Last week, Boston-based professional photographer Tony Luong launched his new website, which I built.
Today I want walk you through the design and development process.
Rapid Prototyping #
Tony and I spent a little bit of time talking about what he needed in a new site: It should look and work great on any device, it should have a flexible content management system, and it should be fast.
He actually really liked the look of his current site, but wanted it to work better.
Tony had a great sense of who his audience was and what they’re looking for when they visit his site or check out portfolio. So after a few quick chats, I made a few napkin sketches and converted them into working HTML.
The Kraken boilerplate made it really easy to build a working prototype. In just a few hours, I had a working site Tony could play with, and it really helped him get a sense for how his site would work across a range of screen sizes.

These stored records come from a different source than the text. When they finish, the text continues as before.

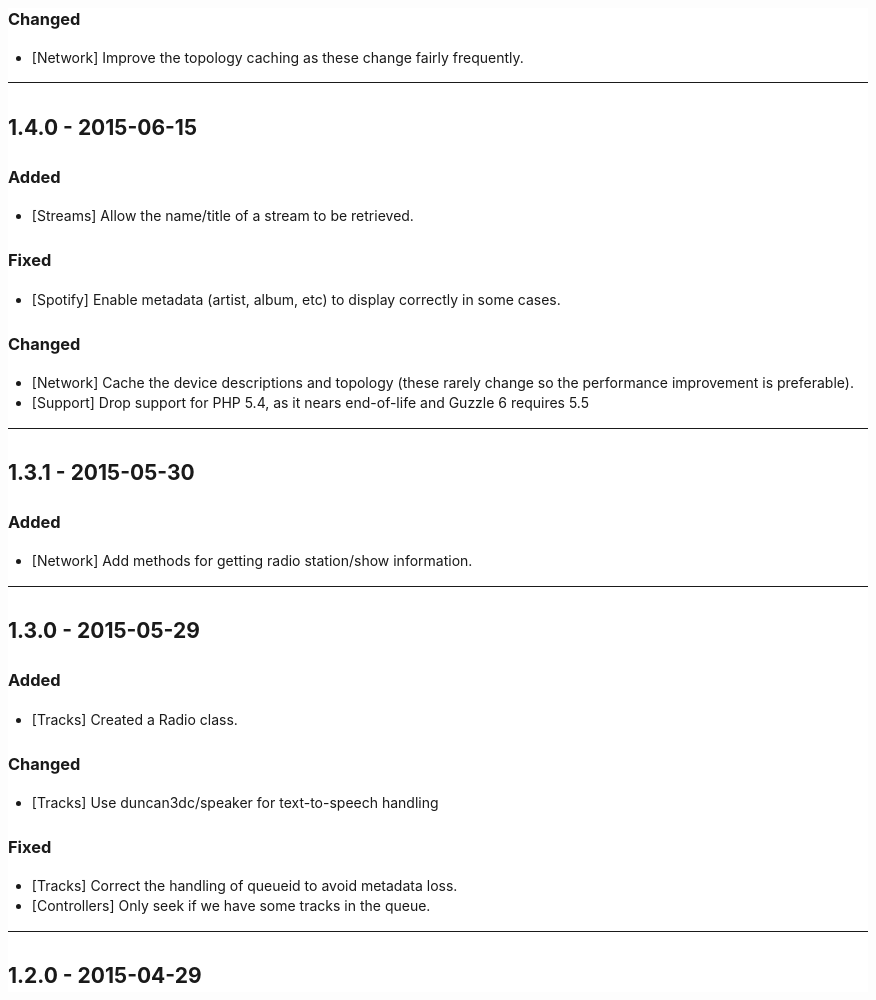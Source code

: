 ### Changed

* [Network] Improve the topology caching as these change fairly frequently.

--------

## 1.4.0 - 2015-06-15

### Added

* [Streams] Allow the name/title of a stream to be retrieved.

### Fixed

* [Spotify] Enable metadata (artist, album, etc) to display correctly in some cases.

### Changed

* [Network] Cache the device descriptions and topology (these rarely change so the performance improvement is preferable).
* [Support] Drop support for PHP 5.4, as it nears end-of-life and Guzzle 6 requires 5.5

--------

## 1.3.1 - 2015-05-30

### Added

* [Network] Add methods for getting radio station/show information.

--------

## 1.3.0 - 2015-05-29

### Added

* [Tracks] Created a Radio class.

### Changed

* [Tracks] Use duncan3dc/speaker for text-to-speech handling

### Fixed

* [Tracks] Correct the handling of queueid to avoid metadata loss.
* [Controllers] Only seek if we have some tracks in the queue.

--------

## 1.2.0 - 2015-04-29
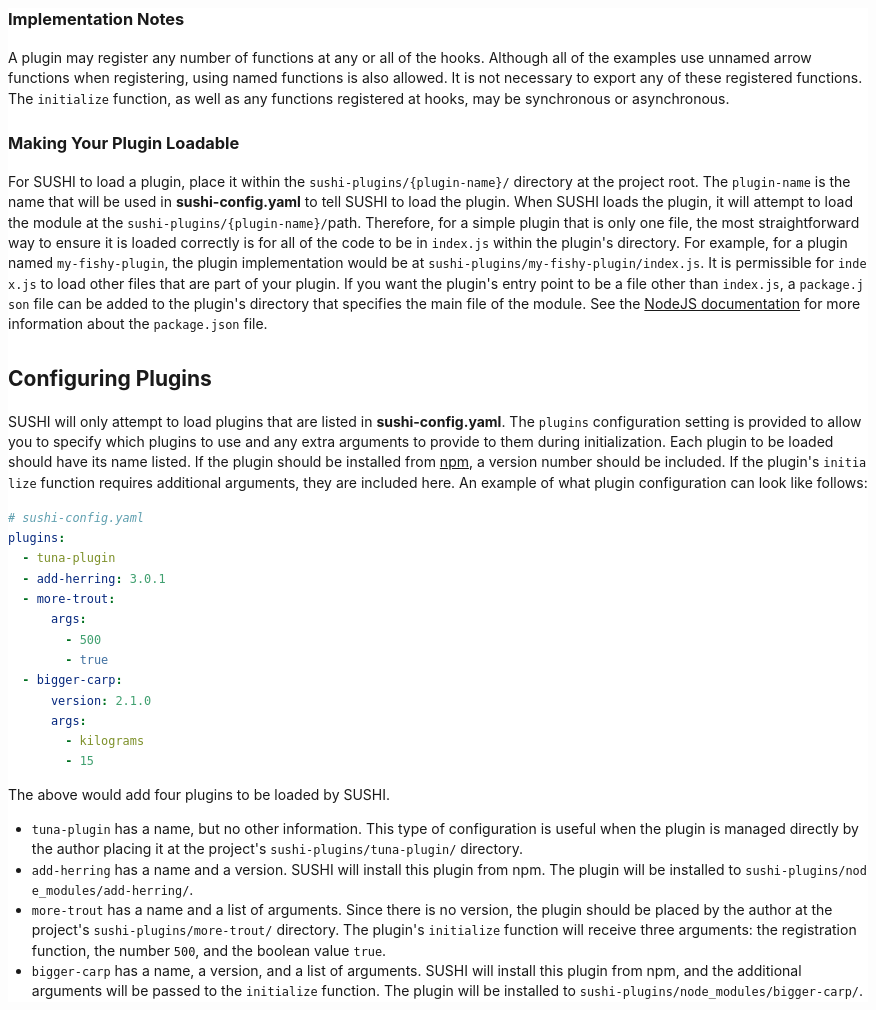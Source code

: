 ### Implementation Notes

A plugin may register any number of functions at any or all of the hooks. Although all of the examples use unnamed arrow functions when registering, using named functions is also allowed. It is not necessary to export any of these registered functions. The `initialize` function, as well as any functions registered at hooks, may be synchronous or asynchronous.

### Making Your Plugin Loadable

For SUSHI to load a plugin, place it within the `sushi-plugins/{plugin-name}/` directory at the project root. The `plugin-name` is the name that will be used in **sushi-config.yaml** to tell SUSHI to load the plugin. When SUSHI loads the plugin, it will attempt to load the module at the `sushi-plugins/{plugin-name}/`path. Therefore, for a simple plugin that is only one file, the most straightforward way to ensure it is loaded correctly is for all of the code to be in `index.js` within the plugin's directory. For example, for a plugin named `my-fishy-plugin`, the plugin implementation would be at `sushi-plugins/my-fishy-plugin/index.js`. It is permissible for `index.js` to load other files that are part of your plugin. If you want the plugin's entry point to be a file other than `index.js`, a `package.json` file can be added to the plugin's directory that specifies the main file of the module. See the [NodeJS documentation](https://nodejs.dev/learn/the-package-json-guide) for more information about the `package.json` file.

## Configuring Plugins

SUSHI will only attempt to load plugins that are listed in **sushi-config.yaml**. The `plugins` configuration setting is provided to allow you to specify which plugins to use and any extra arguments to provide to them during initialization. Each plugin to be loaded should have its name listed. If the plugin should be installed from [npm](https://www.npmjs.com/), a version number should be included. If the plugin's `initialize` function requires additional arguments, they are included here. An example of what plugin configuration can look like follows:

```yaml
# sushi-config.yaml
plugins:
  - tuna-plugin 
  - add-herring: 3.0.1
  - more-trout:
      args:
        - 500
        - true
  - bigger-carp:
      version: 2.1.0
      args:
        - kilograms
        - 15
```

The above would add four plugins to be loaded by SUSHI.
* `tuna-plugin` has a name, but no other information. This type of configuration is useful when the plugin is managed directly by the author placing it at the project's `sushi-plugins/tuna-plugin/` directory.
* `add-herring` has a name and a version. SUSHI will install this plugin from npm. The plugin will be installed to `sushi-plugins/node_modules/add-herring/`.
* `more-trout` has a name and a list of arguments. Since there is no version, the plugin should be placed by the author at the project's `sushi-plugins/more-trout/` directory. The plugin's `initialize` function will receive three arguments: the registration function, the number `500`, and the boolean value `true`.
* `bigger-carp` has a name, a version, and a list of arguments. SUSHI will install this plugin from npm, and the additional arguments will be passed to the `initialize` function. The plugin will be installed to `sushi-plugins/node_modules/bigger-carp/`.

Tony has a strong sense of design, so this was a really collaborative process. We’d bounce a few ideas around, prototype, and repeat.
Once we got things close to where we wanted them, we moved into production with a full-featured WordPress site.
A Customized WordPress Backend #
As a professional photographer, Tony’s had some very specific needs from a content management system. The WordPress API makes it really easy to modify the backend to fit his workflow.
I created custom templates for the different types of content he shares: photo albums, text-based content, and links to other sites. Custom fields let him mark albums as new, and select the photo that will be the cover image for each album.
A theme settings page gives Tony even more control, letting him easily adjust the navigation structure, add Google Analytics, and change his footer text.
A Focus on Performance #
Tony’s a professional photographer, so his site is obviously focused on big, beautiful photos of his work. Unfortunately, big photos can result in big page weight and slow performance.
We spent a lot of time testing, tweaking, and testing again to make his site as fast as possible.
One of the first things we did was take advantage of WordPress’s built-in image compression. By adjusting the compression rate, we reduced the size of his photos by 80% or more, while maintaining a great image quality.
Earlier versions of the redesign relied on jQuery for small-screen navigation and a responsive image slider. Unfortunately, it made the site feel slow and sluggish.
Cutting the Mustard #
When I explained the idea of progressive enhancement to Tony, he jumped at it.
I implemented the BBC’s “cutting the mustard” test to determine browser capabilities. By default, all browsers have access to a basic navigation menu and all of Tony’s photos.